-------- RAW DATA --------
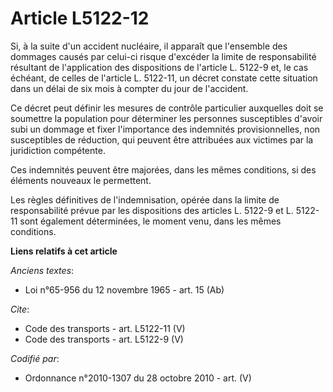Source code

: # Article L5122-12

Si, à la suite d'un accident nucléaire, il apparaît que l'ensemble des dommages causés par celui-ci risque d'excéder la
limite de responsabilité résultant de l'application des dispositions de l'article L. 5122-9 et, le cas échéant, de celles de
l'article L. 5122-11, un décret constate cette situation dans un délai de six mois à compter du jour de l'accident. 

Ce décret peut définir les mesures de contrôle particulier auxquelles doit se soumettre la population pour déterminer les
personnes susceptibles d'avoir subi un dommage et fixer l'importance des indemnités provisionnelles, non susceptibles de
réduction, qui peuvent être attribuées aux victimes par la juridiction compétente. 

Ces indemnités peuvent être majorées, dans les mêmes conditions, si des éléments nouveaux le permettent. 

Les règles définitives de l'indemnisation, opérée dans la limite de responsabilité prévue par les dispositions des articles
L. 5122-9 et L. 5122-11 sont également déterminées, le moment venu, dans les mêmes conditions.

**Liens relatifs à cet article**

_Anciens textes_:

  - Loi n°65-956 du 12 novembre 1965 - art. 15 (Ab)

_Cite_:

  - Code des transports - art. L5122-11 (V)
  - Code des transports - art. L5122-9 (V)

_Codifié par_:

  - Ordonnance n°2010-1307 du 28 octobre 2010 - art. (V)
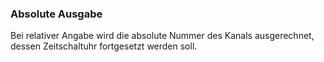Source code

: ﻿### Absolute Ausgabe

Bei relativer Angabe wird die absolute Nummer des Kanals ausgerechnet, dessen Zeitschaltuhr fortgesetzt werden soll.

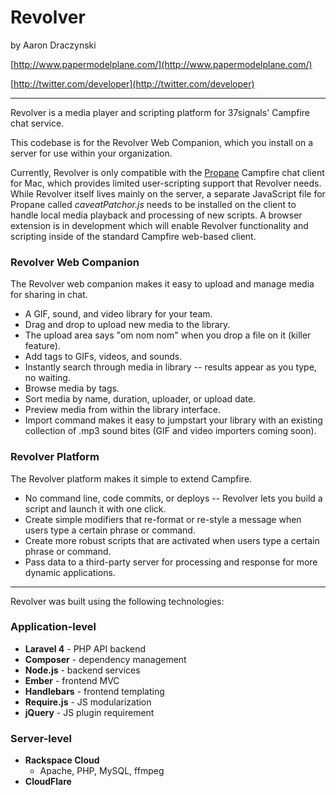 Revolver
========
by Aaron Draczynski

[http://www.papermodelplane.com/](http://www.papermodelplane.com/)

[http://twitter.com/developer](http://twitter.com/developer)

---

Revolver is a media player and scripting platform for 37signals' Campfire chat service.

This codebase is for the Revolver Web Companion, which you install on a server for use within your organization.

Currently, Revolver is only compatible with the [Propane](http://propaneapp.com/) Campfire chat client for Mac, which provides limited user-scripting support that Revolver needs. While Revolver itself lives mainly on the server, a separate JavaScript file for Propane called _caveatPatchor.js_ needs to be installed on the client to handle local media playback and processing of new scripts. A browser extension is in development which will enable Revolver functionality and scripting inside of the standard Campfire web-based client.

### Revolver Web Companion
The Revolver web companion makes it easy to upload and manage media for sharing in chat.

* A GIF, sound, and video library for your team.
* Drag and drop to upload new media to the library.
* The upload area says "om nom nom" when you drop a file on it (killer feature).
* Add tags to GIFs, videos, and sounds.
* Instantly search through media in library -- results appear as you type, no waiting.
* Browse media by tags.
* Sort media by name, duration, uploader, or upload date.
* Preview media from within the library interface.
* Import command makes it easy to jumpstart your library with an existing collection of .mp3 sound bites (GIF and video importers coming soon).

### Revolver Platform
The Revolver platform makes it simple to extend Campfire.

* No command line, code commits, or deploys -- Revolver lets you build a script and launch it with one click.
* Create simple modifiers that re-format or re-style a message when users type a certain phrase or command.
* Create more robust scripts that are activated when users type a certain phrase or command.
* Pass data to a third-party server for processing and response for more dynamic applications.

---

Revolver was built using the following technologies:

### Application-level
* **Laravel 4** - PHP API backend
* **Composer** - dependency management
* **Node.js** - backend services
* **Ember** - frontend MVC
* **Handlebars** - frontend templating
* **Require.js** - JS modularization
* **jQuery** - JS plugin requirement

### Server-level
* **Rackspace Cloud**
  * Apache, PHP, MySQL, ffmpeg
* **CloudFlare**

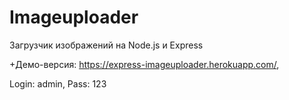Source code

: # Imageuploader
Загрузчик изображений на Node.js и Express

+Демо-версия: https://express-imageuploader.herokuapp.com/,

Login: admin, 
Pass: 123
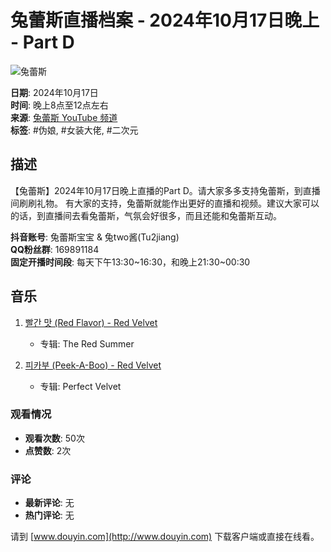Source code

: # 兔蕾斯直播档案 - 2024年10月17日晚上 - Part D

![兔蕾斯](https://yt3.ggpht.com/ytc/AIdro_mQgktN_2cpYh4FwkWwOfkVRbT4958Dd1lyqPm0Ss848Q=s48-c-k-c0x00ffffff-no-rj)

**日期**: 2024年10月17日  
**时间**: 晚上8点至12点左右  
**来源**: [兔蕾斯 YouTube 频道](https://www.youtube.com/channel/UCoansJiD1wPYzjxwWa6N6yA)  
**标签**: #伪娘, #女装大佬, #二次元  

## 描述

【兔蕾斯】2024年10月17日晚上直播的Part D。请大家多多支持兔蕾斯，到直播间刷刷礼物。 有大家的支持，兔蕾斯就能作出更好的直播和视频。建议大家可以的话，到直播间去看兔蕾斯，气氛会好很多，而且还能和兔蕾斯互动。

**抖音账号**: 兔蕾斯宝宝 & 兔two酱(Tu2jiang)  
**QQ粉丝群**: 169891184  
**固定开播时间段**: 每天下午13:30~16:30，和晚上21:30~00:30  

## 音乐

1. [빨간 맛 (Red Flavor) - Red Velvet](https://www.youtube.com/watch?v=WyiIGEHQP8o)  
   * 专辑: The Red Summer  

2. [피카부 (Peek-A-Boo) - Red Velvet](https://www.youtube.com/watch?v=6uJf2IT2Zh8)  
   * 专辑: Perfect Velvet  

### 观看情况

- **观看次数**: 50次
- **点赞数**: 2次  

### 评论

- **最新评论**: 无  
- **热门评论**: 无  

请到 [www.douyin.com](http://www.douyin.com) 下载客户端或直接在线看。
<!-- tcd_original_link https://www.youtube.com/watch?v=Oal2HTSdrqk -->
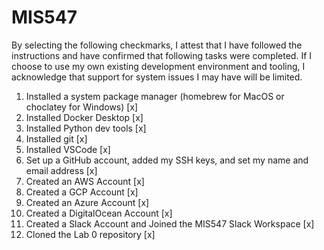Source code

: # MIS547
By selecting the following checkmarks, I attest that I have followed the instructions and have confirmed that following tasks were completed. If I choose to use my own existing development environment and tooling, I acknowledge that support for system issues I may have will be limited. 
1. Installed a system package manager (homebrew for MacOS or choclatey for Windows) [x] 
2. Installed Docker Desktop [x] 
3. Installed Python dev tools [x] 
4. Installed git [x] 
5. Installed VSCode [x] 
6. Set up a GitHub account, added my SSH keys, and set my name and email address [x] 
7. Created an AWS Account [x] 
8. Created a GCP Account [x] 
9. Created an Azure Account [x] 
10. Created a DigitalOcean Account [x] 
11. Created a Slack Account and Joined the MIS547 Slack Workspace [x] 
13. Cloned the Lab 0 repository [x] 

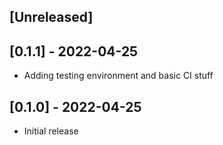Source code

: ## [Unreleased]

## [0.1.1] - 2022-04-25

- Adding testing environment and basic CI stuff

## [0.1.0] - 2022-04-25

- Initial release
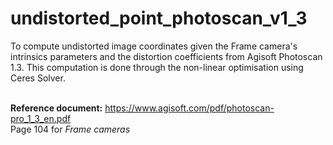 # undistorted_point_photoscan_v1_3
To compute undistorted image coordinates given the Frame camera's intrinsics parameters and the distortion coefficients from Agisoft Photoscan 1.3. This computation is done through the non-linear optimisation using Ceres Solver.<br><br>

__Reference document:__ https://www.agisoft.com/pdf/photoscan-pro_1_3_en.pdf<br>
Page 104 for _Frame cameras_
--------
-------- RAW DATA --------
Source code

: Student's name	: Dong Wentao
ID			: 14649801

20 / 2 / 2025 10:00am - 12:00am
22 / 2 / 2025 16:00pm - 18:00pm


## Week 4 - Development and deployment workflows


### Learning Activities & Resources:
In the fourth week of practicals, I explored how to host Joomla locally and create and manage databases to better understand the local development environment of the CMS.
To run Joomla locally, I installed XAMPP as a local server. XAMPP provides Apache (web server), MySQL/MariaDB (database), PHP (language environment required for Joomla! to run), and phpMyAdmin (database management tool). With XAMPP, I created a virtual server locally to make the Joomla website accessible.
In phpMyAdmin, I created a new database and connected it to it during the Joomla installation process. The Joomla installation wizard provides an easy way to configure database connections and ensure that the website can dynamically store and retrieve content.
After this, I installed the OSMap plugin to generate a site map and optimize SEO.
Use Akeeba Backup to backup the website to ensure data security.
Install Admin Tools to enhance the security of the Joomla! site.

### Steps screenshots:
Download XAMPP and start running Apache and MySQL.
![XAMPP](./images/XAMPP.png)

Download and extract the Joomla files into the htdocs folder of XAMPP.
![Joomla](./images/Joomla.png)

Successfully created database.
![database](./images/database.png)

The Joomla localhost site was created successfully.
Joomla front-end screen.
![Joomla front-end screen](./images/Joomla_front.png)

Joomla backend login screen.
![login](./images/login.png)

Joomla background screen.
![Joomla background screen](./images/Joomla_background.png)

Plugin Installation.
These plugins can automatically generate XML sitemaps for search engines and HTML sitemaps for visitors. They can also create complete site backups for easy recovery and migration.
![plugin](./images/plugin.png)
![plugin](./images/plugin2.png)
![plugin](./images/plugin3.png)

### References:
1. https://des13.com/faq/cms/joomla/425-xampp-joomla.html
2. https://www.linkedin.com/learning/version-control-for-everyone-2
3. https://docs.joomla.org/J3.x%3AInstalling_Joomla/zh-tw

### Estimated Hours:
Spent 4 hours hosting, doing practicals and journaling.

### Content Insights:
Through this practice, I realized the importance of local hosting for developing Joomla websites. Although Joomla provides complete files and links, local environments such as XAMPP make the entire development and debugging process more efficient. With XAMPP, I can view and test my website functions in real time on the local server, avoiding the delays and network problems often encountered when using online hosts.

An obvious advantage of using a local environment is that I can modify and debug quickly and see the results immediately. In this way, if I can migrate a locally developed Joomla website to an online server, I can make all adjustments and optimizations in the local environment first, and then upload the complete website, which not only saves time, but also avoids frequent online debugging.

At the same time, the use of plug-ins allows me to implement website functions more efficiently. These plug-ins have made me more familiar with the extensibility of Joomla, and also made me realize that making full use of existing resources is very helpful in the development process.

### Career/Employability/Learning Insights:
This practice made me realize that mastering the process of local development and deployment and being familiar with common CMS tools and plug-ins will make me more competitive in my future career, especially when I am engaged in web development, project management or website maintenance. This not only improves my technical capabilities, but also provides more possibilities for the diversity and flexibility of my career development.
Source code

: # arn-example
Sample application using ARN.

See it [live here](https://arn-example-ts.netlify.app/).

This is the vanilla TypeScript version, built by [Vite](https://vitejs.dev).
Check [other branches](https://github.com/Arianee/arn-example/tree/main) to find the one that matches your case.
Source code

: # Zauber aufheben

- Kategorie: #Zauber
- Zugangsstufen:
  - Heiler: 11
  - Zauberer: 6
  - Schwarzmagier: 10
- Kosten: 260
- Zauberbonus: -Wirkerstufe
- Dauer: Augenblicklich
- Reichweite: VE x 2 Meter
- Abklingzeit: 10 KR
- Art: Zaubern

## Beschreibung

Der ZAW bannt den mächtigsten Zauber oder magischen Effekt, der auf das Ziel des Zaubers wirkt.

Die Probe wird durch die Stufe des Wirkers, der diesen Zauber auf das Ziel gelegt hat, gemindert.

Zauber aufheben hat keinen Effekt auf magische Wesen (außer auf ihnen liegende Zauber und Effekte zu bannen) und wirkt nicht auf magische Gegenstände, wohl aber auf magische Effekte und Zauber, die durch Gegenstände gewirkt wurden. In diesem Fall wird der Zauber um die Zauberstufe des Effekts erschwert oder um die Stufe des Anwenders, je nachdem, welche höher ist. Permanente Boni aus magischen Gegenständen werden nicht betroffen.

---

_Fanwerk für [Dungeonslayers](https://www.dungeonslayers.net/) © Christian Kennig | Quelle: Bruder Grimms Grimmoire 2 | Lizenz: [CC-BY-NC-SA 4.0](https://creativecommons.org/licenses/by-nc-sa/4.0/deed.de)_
--------
• EXERCISE OBJECTIVE:
From the entries above, print the lines beginning at the one with "3. Installed Python dev tools [x]" and stopping after the one with "8. Created a GCP Account [x]", exactly as written and with nothing else.

• ANSWER SECTION:
3. Installed Python dev tools [x] 
4. Installed git [x] 
5. Installed VSCode [x] 
6. Set up a GitHub account, added my SSH keys, and set my name and email address [x] 
7. Created an AWS Account [x] 
8. Created a GCP Account [x] 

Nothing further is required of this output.